アプリ「スクールアイドルコネクト」の配信者に、4月から新しくある人が追加された。私はそのうちの1人に夢中になっている。
石川県金沢市の蓮ノ空女学院という学校の1年生のスクールアイドル日野下花帆さん(ひのした かほ)だ。

この子がとてもフレッシュで配信を見ていて楽しい。1学年上の乙宗梢さん(おとむね こずえ)とスリーズブーケというユニットを組み活動している。
梢先輩(花帆さんがそう呼んでいるので私もそれに倣わせてもらう)とのコンビはとても華があり、彼女がいるとパッと周りが明るくなると言う花卉栽培を営む家の娘さんらしく、まさに花のような人である。

お披露目ライブから何度かのFes×Live(月一の定期ライブ)を行っているが、スリーズブーケの歌う楽曲はThe 王道アイドルという感じだ。
一部の楽曲はの歌詞は花帆さんと梢先輩による共作らしい。私は「謳歌爛漫」が特に好きだ。

配信活動はソロで雑談やダンス練習の配信をしていたり、同じ時期に入部した村野さやかちゃんと一緒に配信を行なっている。
花帆さんと村野さやかさんは同じユニットを組んでいるわけでは無いが、入学式に出会ったとかで同じ一年同士ウマが合っているようだ。
しかもつい先日1年の大沢瑠璃乃ちゃんという子が新入部員として加入したようでより賑やかになることが期待される。

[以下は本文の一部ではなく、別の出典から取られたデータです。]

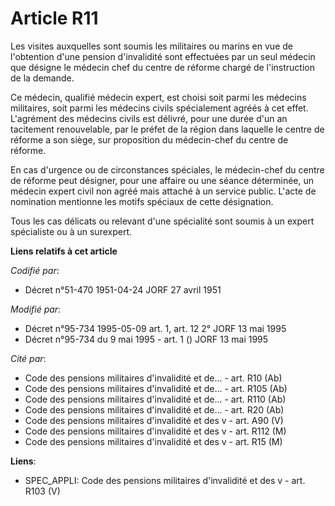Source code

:# Article R11

Les visites auxquelles sont soumis les militaires ou marins en vue de l'obtention d'une pension d'invalidité sont effectuées
par un seul médecin que désigne le médecin chef du centre de réforme chargé de l'instruction de la demande.

Ce médecin, qualifié médecin expert, est choisi soit parmi les médecins militaires, soit parmi les médecins civils
spécialement agréés à cet effet. L'agrément des médecins civils est délivré, pour une durée d'un an tacitement renouvelable,
par le préfet de la région dans laquelle le centre de réforme a son siège, sur proposition du médecin-chef du centre de
réforme.

En cas d'urgence ou de circonstances spéciales, le médecin-chef du centre de réforme peut désigner, pour une affaire ou une
séance déterminée, un médecin expert civil non agréé mais attaché à un service public. L'acte de nomination mentionne les
motifs spéciaux de cette désignation.

Tous les cas délicats ou relevant d'une spécialité sont soumis à un expert spécialiste ou à un surexpert.

**Liens relatifs à cet article**

_Codifié par_:

  - Décret n°51-470 1951-04-24 JORF 27 avril 1951

_Modifié par_:

  - Décret n°95-734 1995-05-09 art. 1, art. 12 2° JORF 13 mai 1995
  - Décret n°95-734 du 9 mai 1995 - art. 1 () JORF 13 mai 1995

_Cité par_:

  - Code des pensions militaires d'invalidité et de... - art. R10 (Ab)
  - Code des pensions militaires d'invalidité et de... - art. R105 (Ab)
  - Code des pensions militaires d'invalidité et de... - art. R110 (Ab)
  - Code des pensions militaires d'invalidité et de... - art. R20 (Ab)
  - Code des pensions militaires d'invalidité et des v - art. A90 (V)
  - Code des pensions militaires d'invalidité et des v - art. R112 (M)
  - Code des pensions militaires d'invalidité et des v - art. R15 (M)

**Liens**:

  - SPEC_APPLI: Code des pensions militaires d'invalidité et des v - art. R103 (V)

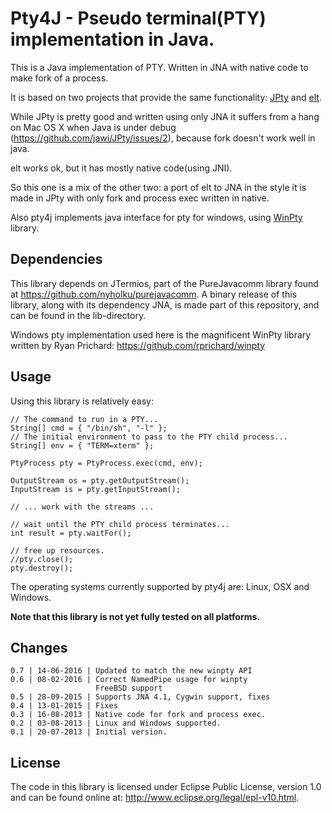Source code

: # Pty4J - Pseudo terminal(PTY) implementation in Java.

This is a Java implementation of PTY. Written in JNA with native code to make fork of a process.

It is based on two projects that provide the same functionality: [JPty](https://github.com/jawi/JPty)
and [elt](https://code.google.com/p/elt/). 

While JPty is pretty good and written using only JNA it suffers from a 
hang on Mac OS X when Java is under debug (https://github.com/jawi/JPty/issues/2), because
fork doesn't work well in java.

elt works ok, but it has mostly native code(using JNI).

So this one is a mix of the other two: a port of elt to JNA in the style it is made in JPty with only
fork and process exec written in native.

Also pty4j implements java interface for pty for windows, using [WinPty](https://github.com/rprichard/winpty) library.

## Dependencies

This library depends on JTermios, part of the PureJavacomm library found at
<https://github.com/nyholku/purejavacomm>. A binary release of this library,
along with its dependency JNA, is made part of this repository, and can be 
found in the lib-directory.

Windows pty implementation used here is the magnificent WinPty library written by Ryan Prichard: https://github.com/rprichard/winpty

## Usage

Using this library is relatively easy:

    // The command to run in a PTY...
    String[] cmd = { "/bin/sh", "-l" };
    // The initial environment to pass to the PTY child process...
    String[] env = { "TERM=xterm" };

    PtyProcess pty = PtyProcess.exec(cmd, env);

    OutputStream os = pty.getOutputStream();
    InputStream is = pty.getInputStream();
    
    // ... work with the streams ...
    
    // wait until the PTY child process terminates...
    int result = pty.waitFor();
    
    // free up resources.
    //pty.close();
    pty.destroy();
The operating systems currently supported by pty4j are: Linux, OSX and
Windows.  

**Note that this library is not yet fully tested on all platforms.**

## Changes

    0.7 | 14-06-2016 | Updated to match the new winpty API
    0.6 | 08-02-2016 | Correct NamedPipe usage for winpty
                       FreeBSD support
    0.5 | 28-09-2015 | Supports JNA 4.1, Cygwin support, fixes
    0.4 | 13-01-2015 | Fixes
    0.3 | 16-08-2013 | Native code for fork and process exec.
    0.2 | 03-08-2013 | Linux and Windows supported.
    0.1 | 20-07-2013 | Initial version.

## License

The code in this library is licensed under Eclipse Public License, version 
1.0 and can be found online at: <http://www.eclipse.org/legal/epl-v10.html>.

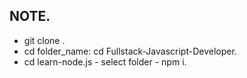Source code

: ## NOTE.
* git clone <download link at github>.
* cd folder_name: cd Fullstack-Javascript-Developer.
* cd learn-node.js - select folder - npm i.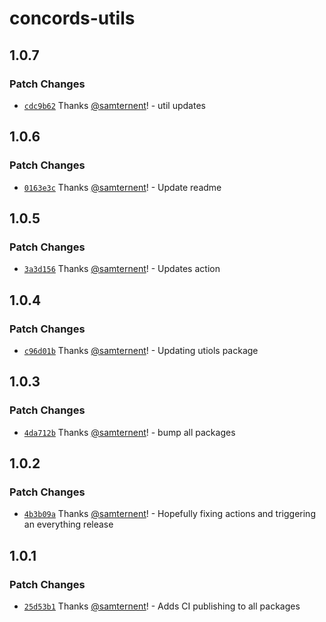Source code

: # concords-utils

## 1.0.7

### Patch Changes

- [`cdc9b62`](https://github.com/samternent/home/commit/cdc9b62e722e06fb9da061a67566cbfed688be5c) Thanks [@samternent](https://github.com/samternent)! - util updates

## 1.0.6

### Patch Changes

- [`0163e3c`](https://github.com/samternent/home/commit/0163e3c02abf4bc0a05e026db3c7bf3c1b1e8e57) Thanks [@samternent](https://github.com/samternent)! - Update readme

## 1.0.5

### Patch Changes

- [`3a3d156`](https://github.com/samternent/home/commit/3a3d156030ec4f5acd3575a0df41b8eab6858627) Thanks [@samternent](https://github.com/samternent)! - Updates action

## 1.0.4

### Patch Changes

- [`c96d01b`](https://github.com/samternent/home/commit/c96d01bd3cbce2064ba6549950a6096a30d9eaca) Thanks [@samternent](https://github.com/samternent)! - Updating utiols package

## 1.0.3

### Patch Changes

- [`4da712b`](https://github.com/samternent/home/commit/4da712b1ffa7d134f664886b1a99d4771d2c04c6) Thanks [@samternent](https://github.com/samternent)! - bump all packages

## 1.0.2

### Patch Changes

- [`4b3b09a`](https://github.com/samternent/home/commit/4b3b09a759b54a4d861ac22d64df70e54161501b) Thanks [@samternent](https://github.com/samternent)! - Hopefully fixing actions and triggering an everything release

## 1.0.1

### Patch Changes

- [`25d53b1`](https://github.com/samternent/home/commit/25d53b1ca03ebe7905b94f69c05c30409b28a444) Thanks [@samternent](https://github.com/samternent)! - Adds CI publishing to all packages
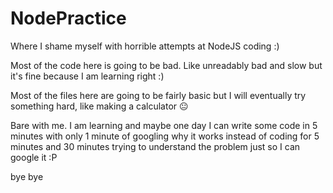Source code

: # NodePractice
Where I shame myself with horrible attempts at NodeJS coding :)

Most of the code here is going to be bad. Like unreadably bad and slow but it's fine because I am learning right :)

Most of the files here are going to be fairly basic but I will eventually try something hard, like making a calculator 😐

Bare with me. I am learning and maybe one day I can write some code in 5 minutes with only 1 minute of googling why it works instead of coding for 5 minutes and 30 minutes trying to understand the problem just so I can google it :P

bye bye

配信から出てくる情報では彼女達の一端しか知ることが出来ないがその日々はとても充実しているように見える。
きっと梢先輩と早朝マラソンに励んで梢先輩にスポーツドリンクをもらったり?

さやかちゃんとせっせと文化祭の準備をしたりしてるんだろう(あの学校では1年に3回も文化祭に相当するイベントがあるらしい。お祭り大好き学園か?)

女学院だから男子生徒はいないけれど、こんな天真爛漫な子がクラスメイトで?万一にも隣の席だったら恋におちてしまうだろうな…。


はぁ…

@lovelive_official

蓮ノ空女学院スクールアイドルクラブ 花帆 自撮り中! #蓮ノ空 #リンクラ #lovelive

♬ Reflection in the mirror - スリーズブーケ


はぁ………。最高にかわいいヒロインだ……。




と、このように私はすっかり蓮ノ空女学院スクールアイドルクラブにのめり込んでおり、配信を見る人間というロールプレイをする異常者になってしまっている。
楽しいんだよなぁ。女友達と話しているみたいで。

さて、4月のアーリーアクセスを経て5月より正式リリースされた蓮ノ空女学院スクールアイドルのアプリ、リンクラこと「Link!Like ラブライブ!」
このグループの真価、というかこのコンテンツの思惑にとでも言うべきものに見事に乗せられている。
蓮ノ空の思惑とは何か。それは彼女達を追うということが生活に組み込まれてしまうことだと思っている。

今が消えないうちに

これまで5作もの作品を重ねたラブライブ!シリーズ。当然春夏秋冬、季節の祝い事を題材にしたキャラクターのコメントなどはたくさんある。

だが彼女達の時間は基本的にサザエさん時空。アニメも一部を除き1年間以上の時間を描くことは出来ない。3年生がいる以上、年度を超えてしまえば卒業してしまうからである。卒業させることが出来ない以上、アニメ以外の時空では3年生が何度となく冬を迎えているのである。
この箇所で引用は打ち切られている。